-------- GIVEN ENTRIES

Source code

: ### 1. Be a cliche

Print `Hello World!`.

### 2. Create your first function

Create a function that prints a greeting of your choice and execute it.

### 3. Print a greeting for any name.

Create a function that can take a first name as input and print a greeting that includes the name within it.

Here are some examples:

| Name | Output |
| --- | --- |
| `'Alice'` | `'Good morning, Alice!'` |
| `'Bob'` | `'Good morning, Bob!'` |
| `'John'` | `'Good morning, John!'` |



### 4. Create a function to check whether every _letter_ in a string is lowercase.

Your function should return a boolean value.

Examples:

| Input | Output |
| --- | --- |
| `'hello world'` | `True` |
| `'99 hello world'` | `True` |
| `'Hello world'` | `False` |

----------------

**WORK INSTRUCTION:** Each line above where the word "that" occurs should be copied out.

**PROBLEM SOLUTION:**
Create a function that prints a greeting of your choice and execute it.
Create a function that can take a first name as input and print a greeting that includes the name within it.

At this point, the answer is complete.